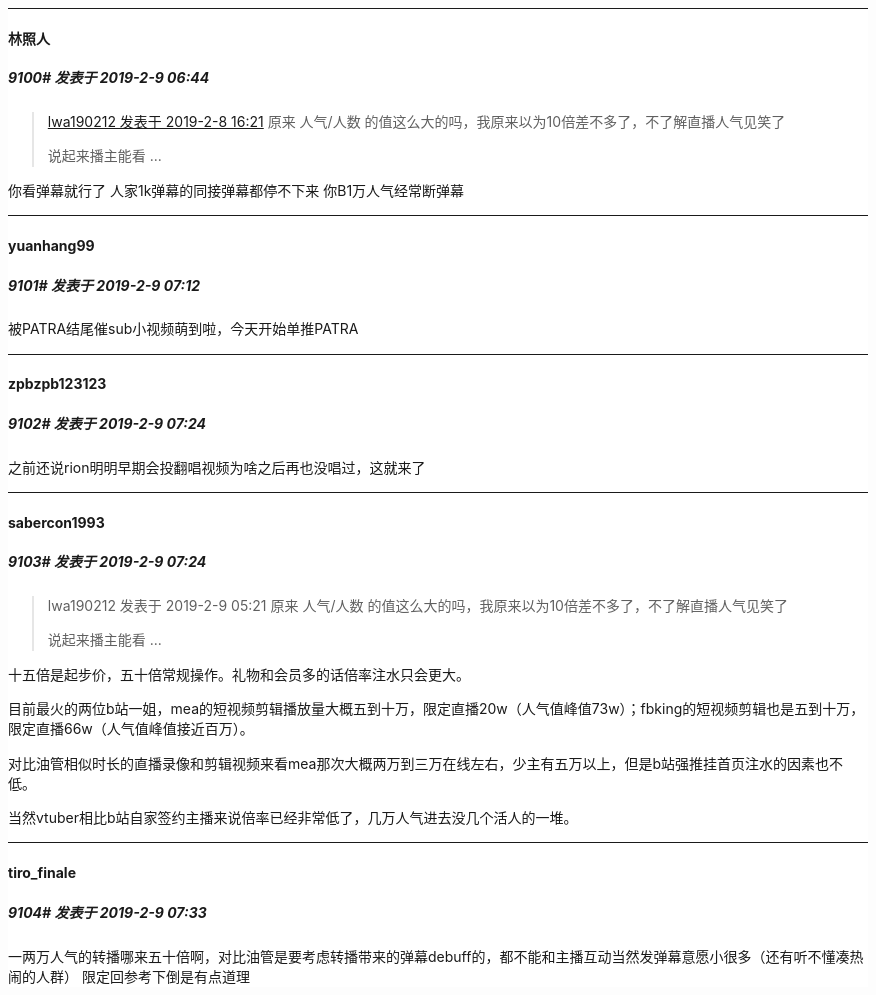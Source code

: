 -----

####  林照人  
##### 9100#       发表于 2019-2-9 06:44


<blockquote><a href="httphttps://bbs.saraba1st.com/2b/forum.php?mod=redirect&amp;goto=findpost&amp;pid=42532735&amp;ptid=1801966" target="_blank">lwa190212 发表于 2019-2-8 16:21</a>
原来 人气/人数 的值这么大的吗，我原来以为10倍差不多了，不了解直播人气见笑了

说起来播主能看 ...</blockquote>
你看弹幕就行了 人家1k弹幕的同接弹幕都停不下来 你B1万人气经常断弹幕


-----

####  yuanhang99  
##### 9101#       发表于 2019-2-9 07:12


被PATRA结尾催sub小视频萌到啦，今天开始单推PATRA


-----

####  zpbzpb123123  
##### 9102#       发表于 2019-2-9 07:24


之前还说rion明明早期会投翻唱视频为啥之后再也没唱过，这就来了


-----

####  sabercon1993  
##### 9103#       发表于 2019-2-9 07:24


<blockquote>lwa190212 发表于 2019-2-9 05:21
原来 人气/人数 的值这么大的吗，我原来以为10倍差不多了，不了解直播人气见笑了

说起来播主能看 ...</blockquote>
十五倍是起步价，五十倍常规操作。礼物和会员多的话倍率注水只会更大。


目前最火的两位b站一姐，mea的短视频剪辑播放量大概五到十万，限定直播20w（人气值峰值73w）；fbking的短视频剪辑也是五到十万，限定直播66w（人气值峰值接近百万）。

对比油管相似时长的直播录像和剪辑视频来看mea那次大概两万到三万在线左右，少主有五万以上，但是b站强推挂首页注水的因素也不低。

当然vtuber相比b站自家签约主播来说倍率已经非常低了，几万人气进去没几个活人的一堆。


-----

####  tiro_finale  
##### 9104#       发表于 2019-2-9 07:33


一两万人气的转播哪来五十倍啊，对比油管是要考虑转播带来的弹幕debuff的，都不能和主播互动当然发弹幕意愿小很多（还有听不懂凑热闹的人群）
限定回参考下倒是有点道理

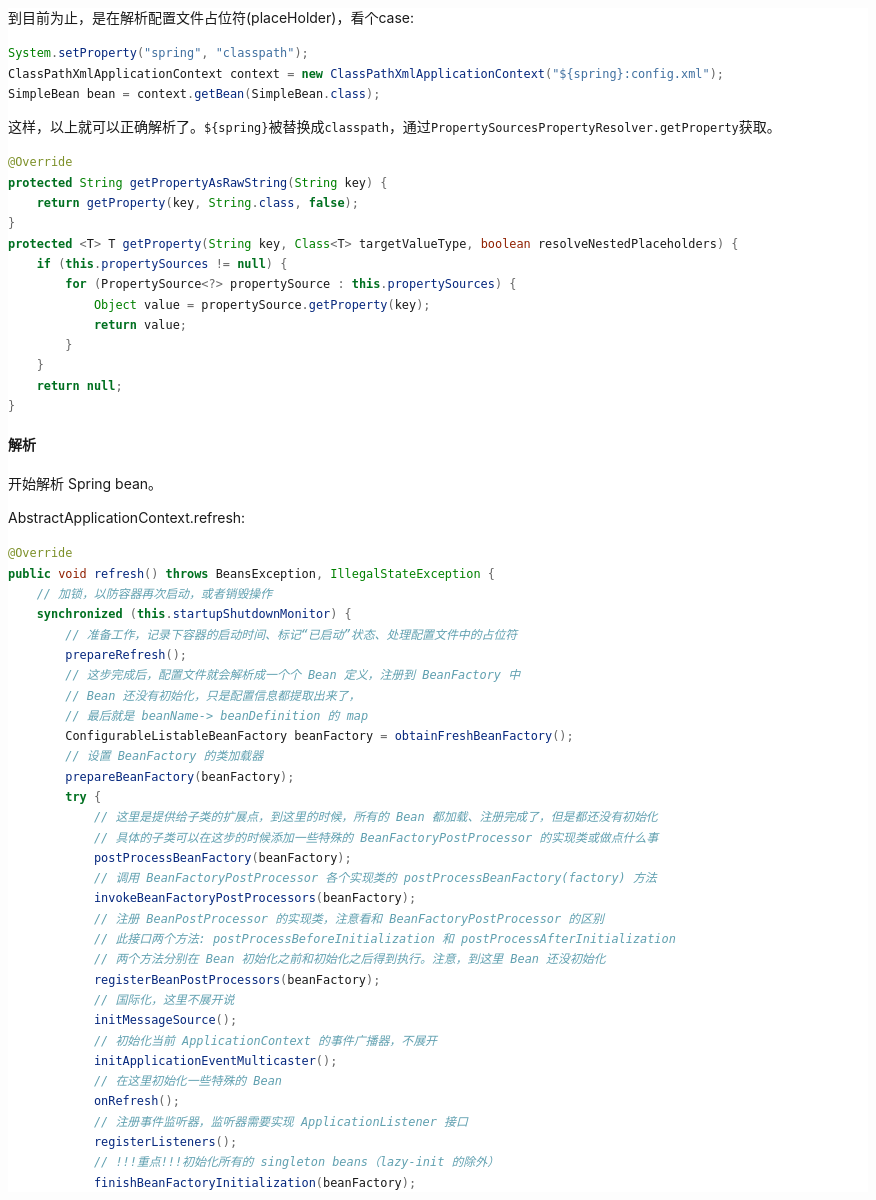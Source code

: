 到目前为止，是在解析配置文件占位符(placeHolder)，看个case:

```java
System.setProperty("spring", "classpath");
ClassPathXmlApplicationContext context = new ClassPathXmlApplicationContext("${spring}:config.xml");
SimpleBean bean = context.getBean(SimpleBean.class);
```

这样，以上就可以正确解析了。`${spring}`被替换成`classpath`，通过`PropertySourcesPropertyResolver.getProperty`获取。

```java
@Override
protected String getPropertyAsRawString(String key) {
    return getProperty(key, String.class, false);
}
protected <T> T getProperty(String key, Class<T> targetValueType, boolean resolveNestedPlaceholders) {
    if (this.propertySources != null) {
        for (PropertySource<?> propertySource : this.propertySources) {
            Object value = propertySource.getProperty(key);
            return value;
        }
    }
    return null;
}
```

#### 解析

开始解析 Spring bean。

AbstractApplicationContext.refresh:

```java
@Override
public void refresh() throws BeansException, IllegalStateException {
    // 加锁，以防容器再次启动，或者销毁操作
    synchronized (this.startupShutdownMonitor) {
        // 准备工作，记录下容器的启动时间、标记“已启动”状态、处理配置文件中的占位符
        prepareRefresh();
        // 这步完成后，配置文件就会解析成一个个 Bean 定义，注册到 BeanFactory 中
        // Bean 还没有初始化，只是配置信息都提取出来了，
        // 最后就是 beanName-> beanDefinition 的 map
        ConfigurableListableBeanFactory beanFactory = obtainFreshBeanFactory();
        // 设置 BeanFactory 的类加载器
        prepareBeanFactory(beanFactory);
        try {
            // 这里是提供给子类的扩展点，到这里的时候，所有的 Bean 都加载、注册完成了，但是都还没有初始化
            // 具体的子类可以在这步的时候添加一些特殊的 BeanFactoryPostProcessor 的实现类或做点什么事
            postProcessBeanFactory(beanFactory);
            // 调用 BeanFactoryPostProcessor 各个实现类的 postProcessBeanFactory(factory) 方法
            invokeBeanFactoryPostProcessors(beanFactory);
            // 注册 BeanPostProcessor 的实现类，注意看和 BeanFactoryPostProcessor 的区别
            // 此接口两个方法: postProcessBeforeInitialization 和 postProcessAfterInitialization
            // 两个方法分别在 Bean 初始化之前和初始化之后得到执行。注意，到这里 Bean 还没初始化
            registerBeanPostProcessors(beanFactory);
            // 国际化，这里不展开说
            initMessageSource();
            // 初始化当前 ApplicationContext 的事件广播器，不展开
            initApplicationEventMulticaster();
            // 在这里初始化一些特殊的 Bean
            onRefresh();
            // 注册事件监听器，监听器需要实现 ApplicationListener 接口
            registerListeners();
            // !!!重点!!!初始化所有的 singleton beans（lazy-init 的除外）
            finishBeanFactoryInitialization(beanFactory);
```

────────────────

**ACTIVITY:**
Show, from the listing above, every line holding the word "return".

**SOLUTION TO THE PROBLEM:**
    return getProperty(key, String.class, false);
            return value;
    return null;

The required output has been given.